When I walk by them, it usually makes me think about my own kids and miss them in a more visceral way than I do when thinking about them in the abstract. As someone who can get caught up in my work and lose track of time, this sometimes gives me the jolt I need to get out of the office and home to my family at a more reasonable time than I otherwise might. It sort of jolts me out of work mode and into life mode.

I wonder if there would be benefits (in both directions) of getting more kids into workplaces in general – for tutoring, after school classes, whatever. What if we got more businesses to open their doors to this sort of thing? A sort of everyday “bring your kid to work day”. The kids could get exposed to the realities of the modern workplace, and the adults, especially the parents, would be reminded that… kids exist.

Let Me Pay (Ethical Ad Blocker)

In a previous post, I wondered why major ad-supported companies like Facebook and Twitter don’t let me pay to avoid ads.  

Amidst all the controversy around content blockers in iOS 9, it occurs to me that maybe the path to letting me pay is not necessarily that difficult. 

What if I could sign up with one of the major ad networks to ensure that whenever the network saw my cookie on any site, it would serve up… no ads. And charge me as if I were the advertiser for those “no ad” impressions. 

For my part, I would see no ads and would be billed monthly by the ad network based on the number of “no ad” impressions it delivered to me, at whatever effective CPM rate was needed to ensure my “no ads” always won the auction (or indeed whatever CPM I was willing to pay).
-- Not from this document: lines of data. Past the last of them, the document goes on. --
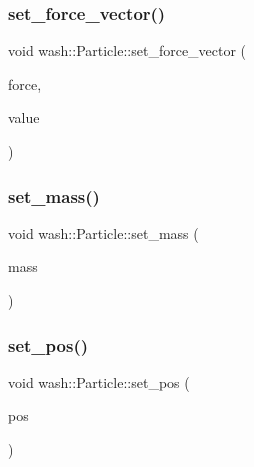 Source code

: \mbox{\label{classwash_1_1Particle_a6960cdd169d1829a52e49cf835a8bfeb}} 
\subsubsection{\texorpdfstring{set\+\_\+force\+\_\+vector()}{set\_force\_vector()}}
{\footnotesize\ttfamily void wash\+::\+Particle\+::set\+\_\+force\+\_\+vector (\begin{DoxyParamCaption}\item[{const std\+::string \&}]{force,  }\item[{const \mbox{\hyperlink{namespacewash_ab2cbbc37941b733095c9225b49b4cad9}{Simulation\+VecT}}}]{value }\end{DoxyParamCaption})}

\mbox{\label{classwash_1_1Particle_a9151ed34c880f63f062381076834223e}} 
\subsubsection{\texorpdfstring{set\+\_\+mass()}{set\_mass()}}
{\footnotesize\ttfamily void wash\+::\+Particle\+::set\+\_\+mass (\begin{DoxyParamCaption}\item[{const double}]{mass }\end{DoxyParamCaption})}

\mbox{\label{classwash_1_1Particle_af06835533935c04e594c258a7dcdd1ef}} 
\subsubsection{\texorpdfstring{set\+\_\+pos()}{set\_pos()}}
{\footnotesize\ttfamily void wash\+::\+Particle\+::set\+\_\+pos (\begin{DoxyParamCaption}\item[{const \mbox{\hyperlink{namespacewash_ab2cbbc37941b733095c9225b49b4cad9}{Simulation\+VecT}}}]{pos }\end{DoxyParamCaption})}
Like any other advertiser, I would have access to a report showing the sites and impression counts for my “no ads” for full billing transparency. 

For the ad network’s part, they would treat me internally like any other advertiser, no significant change to their systems. I would be a retargeting audience of 1 for my own “no ads”. When my “no ad” was selected for delivery, they would deliver… nothing. They would bill me like any other advertiser (ok maybe with a consumer friendly version of their dashboard). 

For the publisher’s part, they would never know or care that I was a “no ad”-vertiser. Included in their revenue from the ad network would be my little payment. They might get reports from the ad network on how many unique “no ad”-vertisers they had and how many impressions. 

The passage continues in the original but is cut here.